▶ [ASSIGNED TASK] Could you retype exactly the lines below between the one holding "sports results needs to be added" and the one holding "- As a user, I want to choose", inclusive, leaving out any pictures?

Start of INFORMATION PROVIDED

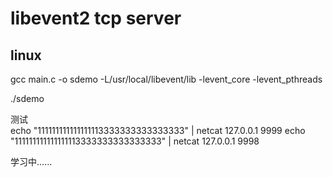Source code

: # libevent2 tcp server
## linux  

gcc main.c -o sdemo -L/usr/local/libevent/lib -levent_core -levent_pthreads

./sdemo



测试  
echo "111111111111111113333333333333333" | netcat 127.0.0.1 9999
echo "111111111111111113333333333333333" | netcat 127.0.0.1 9998



学习中......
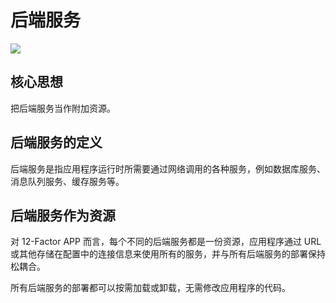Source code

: # 后端服务

![](/images/12-factor-app/attached-resources.png)

## 核心思想

把后端服务当作附加资源。

## 后端服务的定义

后端服务是指应用程序运行时所需要通过网络调用的各种服务，例如数据库服务、消息队列服务、缓存服务等。

## 后端服务作为资源

对 12-Factor APP 而言，每个不同的后端服务都是一份资源，应用程序通过 URL 或其他存储在配置中的连接信息来使用所有的服务，并与所有后端服务的部署保持松耦合。

所有后端服务的部署都可以按需加载或卸载，无需修改应用程序的代码。
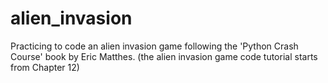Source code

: # alien_invasion
 
Practicing to code an alien invasion game following the 'Python Crash Course' book by Eric Matthes.
(the alien invasion game code tutorial starts from Chapter 12)
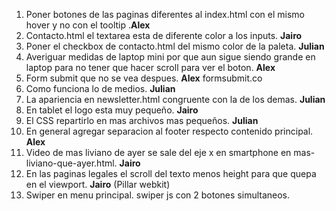 1. Poner botones de las paginas diferentes al index.html con el mismo hover y no con el tooltip .**Alex**
2. Contacto.html el textarea esta de diferente color a los inputs. **Jairo**
3. Poner el checkbox de contacto.html del mismo color de la paleta. **Julian**
4. Averiguar medidas de laptop mini por que aun sigue siendo grande en laptop  para no tener que hacer scroll para ver el boton. **Alex**
5. Form submit que no se vea despues. **Alex** formsubmit.co
6. Como funciona lo de medios. **Julian**
7. La apariencia en newsletter.html congruente con la de los demas. **Julian**
8. En tablet el logo esta muy pequeño. **Jairo**
9. El CSS repartirlo en mas archivos mas pequeños. **Julian**
10. En general agregar separacion al footer respecto contenido principal. **Alex**
11. Video de mas liviano de ayer se sale del eje x en smartphone en mas-liviano-que-ayer.html. **Jairo**
12. En las paginas legales el scroll del texto menos height para que quepa en el viewport. **Jairo** (Pillar webkit)
13.  Swiper en menu principal. swiper js con 2 botones simultaneos.


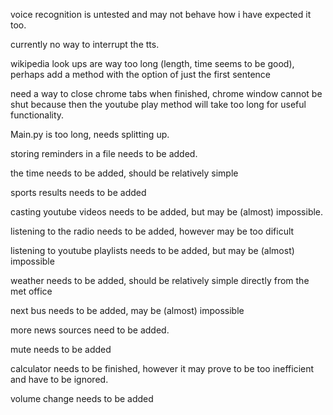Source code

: voice recognition is untested and may not behave how i have expected it too.

currently no way to interrupt the tts.

wikipedia look ups are way too long (length, time seems to be good), perhaps add a method with the option of just the first sentence

need a way to close chrome tabs when finished, chrome window cannot be shut because then the youtube play method will take too long for useful functionality.

Main.py is too long, needs splitting up.

storing reminders in a file needs to be added.

the time needs to be added, should be relatively simple

sports results needs to be added

casting youtube videos needs to be added, but may be (almost) impossible.

listening to the radio needs to be added, however may be too dificult

listening to youtube playlists needs to be added, but may be (almost) impossible

weather needs to be added, should be relatively simple directly from the met office

next bus needs to be added, may be (almost) impossible

more news sources need to be added.

mute needs to be added

calculator needs to be finished, however it may prove to be too inefficient and have to be ignored.

volume change needs to be added


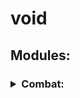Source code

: # void

## Modules:

<h3>
<details>
<summary>Combat:</summary>
<br>
<h6>
- Aimbot

- AntiSurround

- AntiTrap

- AnvilAura

- AutoArmor

- AutoCrystal

- Auto32k

- AutoTrap

- BedBomb

- CrystalBomber

- BowKill

- BowSpam

- Burrow
  
- CevBreaker

- Criticals

- HoleFiller

- KillAura

- LegSwitch

- Offhand

- PistonAura
  
- SelfTrap

- Snowballer

- Surround
  
- WebAura
</h6>
</details>
</h3>
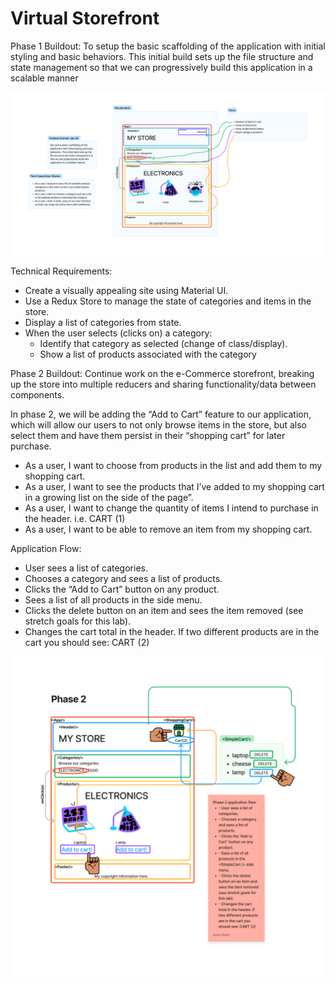 # Virtual Storefront

Phase 1 Buildout: To setup the basic scaffolding of the application with initial styling and basic behaviors. This initial build sets up the file structure and state management so that we can progressively build this application in a scalable manner

![Whiteboard for Phase 1](./Storefront.png)

Technical Requirements:

- Create a visually appealing site using Material UI.
- Use a Redux Store to manage the state of categories and items in the store.
- Display a list of categories from state.
- When the user selects (clicks on) a category:
  - Identify that category as selected (change of class/display).
  - Show a list of products associated with the category
  
Phase 2 Buildout: Continue work on the e-Commerce storefront, breaking up the store into multiple reducers and sharing functionality/data between components.

In phase 2, we will be adding the “Add to Cart” feature to our application, which will allow our users to not only browse items in the store, but also select them and have them persist in their “shopping cart” for later purchase.

- As a user, I want to choose from products in the list and add them to my shopping cart.
- As a user, I want to see the products that I’ve added to my shopping cart in a growing list on the side of the page”.
- As a user, I want to change the quantity of items I intend to purchase in the header. i.e. CART (1)
- As a user, I want to be able to remove an item from my shopping cart.

Application Flow:

- User sees a list of categories.
- Chooses a category and sees a list of products.
- Clicks the “Add to Cart” button on any product.
- Sees a list of all products in the <SimpleCart /> side menu.
- Clicks the delete button on an item and sees the item removed (see stretch goals for this lab).
- Changes the cart total in the header. If two different products are in the cart you should see: CART (2)

![Whiteboard for Phase 2](./Storefront%20(1).png)
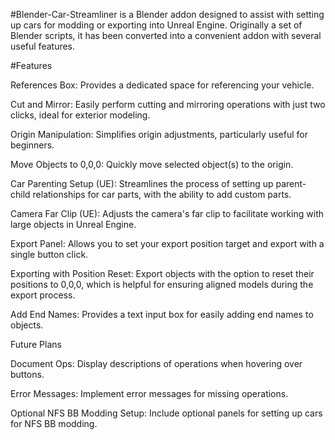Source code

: #Blender-Car-Streamliner is a Blender addon designed to assist with setting up cars for modding or exporting into Unreal Engine. Originally a set of Blender scripts, it has been converted into a convenient addon with several useful features.

#Features

References Box: Provides a dedicated space for referencing your vehicle.

Cut and Mirror: Easily perform cutting and mirroring operations with just two clicks, ideal for exterior modeling.

Origin Manipulation: Simplifies origin adjustments, particularly useful for beginners.

Move Objects to 0,0,0: Quickly move selected object(s) to the origin.

Car Parenting Setup (UE): Streamlines the process of setting up parent-child relationships for car parts, with the ability to add custom parts.

Camera Far Clip (UE): Adjusts the camera's far clip to facilitate working with large objects in Unreal Engine.

Export Panel: Allows you to set your export position target and export with a single button click.

Exporting with Position Reset: Export objects with the option to reset their positions to 0,0,0, which is helpful for ensuring aligned models during the export process.

Add End Names: Provides a text input box for easily adding end names to objects.

Future Plans

Document Ops: Display descriptions of operations when hovering over buttons.

Error Messages: Implement error messages for missing operations.

Optional NFS BB Modding Setup: Include optional panels for setting up cars for NFS BB modding.
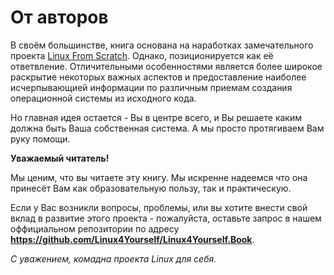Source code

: # От авторов

В своём большинстве, книга основана на наработках замечательного проекта [Linux From Scratch](https://linuxfromscratch.ru). Однако, позиционируется как её ответвление. Отличительными особенностями является более широкое раскрытие некоторых важных аспектов и предоставление наиболее исчерпывающией информации по различным приемам создания операционной системы из исходного кода. 

Но главная идея остается - Вы в центре всего, и Вы решаете каким должна быть Ваша собственная система. А мы просто протягиваем Вам руку помощи.

**Уважаемый читатель!**

Мы ценим, что вы читаете эту книгу. Мы искренне надеемся что она принесёт Вам как образовательную пользу, так и практическую.

Если у Вас возникли вопросы, проблемы, или вы хотите внести свой вклад в развитие этого проекта - пожалуйста, оставьте запрос в нашем оффициальном репозитории по адресу **https://github.com/Linux4Yourself/Linux4Yourself.Book**.

*С уважением, комадна проекта Linux для себя.*
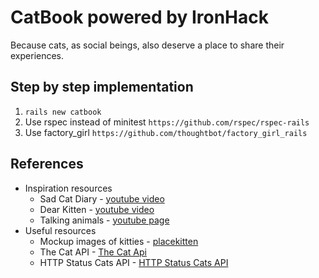 CatBook powered by IronHack
===========================

Because cats, as social beings, also deserve a place to share their experiences.

Step by step implementation
---------------------------

1. ``rails new catbook``
2. Use rspec instead of minitest ``https://github.com/rspec/rspec-rails``
3. Use factory_girl ``https://github.com/thoughtbot/factory_girl_rails``

References
----------
- Inspiration resources
  * Sad Cat Diary - [youtube video](https://www.youtube.com/watch?v=PKffm2uI4dk)
  * Dear Kitten - [youtube video](https://www.youtube.com/watch?v=G4Sn91t1V4g)
  * Talking animals - [youtube page](https://www.youtube.com/user/klaatu42)
- Useful resources
  * Mockup images of kitties - [placekitten](http://placekitten.com/)
  * The Cat API - [The Cat Api](http://thecatapi.com/)
  * HTTP Status Cats API - [HTTP Status Cats API](http://httpcats.herokuapp.com/)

End of INFORMATION PROVIDED

▶ [OUTPUT BELOW]
sports results needs to be added

casting youtube videos needs to be added, but may be (almost) impossible.

listening to the radio needs to be added, however may be too dificult

listening to youtube playlists needs to be added, but may be (almost) impossible

weather needs to be added, should be relatively simple directly from the met office

next bus needs to be added, may be (almost) impossible

more news sources need to be added.

mute needs to be added

calculator needs to be finished, however it may prove to be too inefficient and have to be ignored.

volume change needs to be added


Source code

: # void

## Modules:

<h3>
<details>
<summary>Combat:</summary>
<br>
<h6>
- Aimbot

- AntiSurround

- AntiTrap

- AnvilAura

- AutoArmor

- AutoCrystal

- Auto32k

- AutoTrap

- BedBomb

- CrystalBomber

- BowKill

- BowSpam

- Burrow
  
- CevBreaker

- Criticals

- HoleFiller

- KillAura

- LegSwitch

- Offhand

- PistonAura
  
- SelfTrap

- Snowballer

- Surround
  
- WebAura
</h6>
</details>
</h3>
 # Virtual Storefront

Phase 1 Buildout: To setup the basic scaffolding of the application with initial styling and basic behaviors. This initial build sets up the file structure and state management so that we can progressively build this application in a scalable manner

![Whiteboard for Phase 1](./Storefront.png)

Technical Requirements:

- Create a visually appealing site using Material UI.
- Use a Redux Store to manage the state of categories and items in the store.
- Display a list of categories from state.
- When the user selects (clicks on) a category:
  - Identify that category as selected (change of class/display).
  - Show a list of products associated with the category
  
Phase 2 Buildout: Continue work on the e-Commerce storefront, breaking up the store into multiple reducers and sharing functionality/data between components.

In phase 2, we will be adding the “Add to Cart” feature to our application, which will allow our users to not only browse items in the store, but also select them and have them persist in their “shopping cart” for later purchase.

- As a user, I want to choose from products in the list and add them to my shopping cart.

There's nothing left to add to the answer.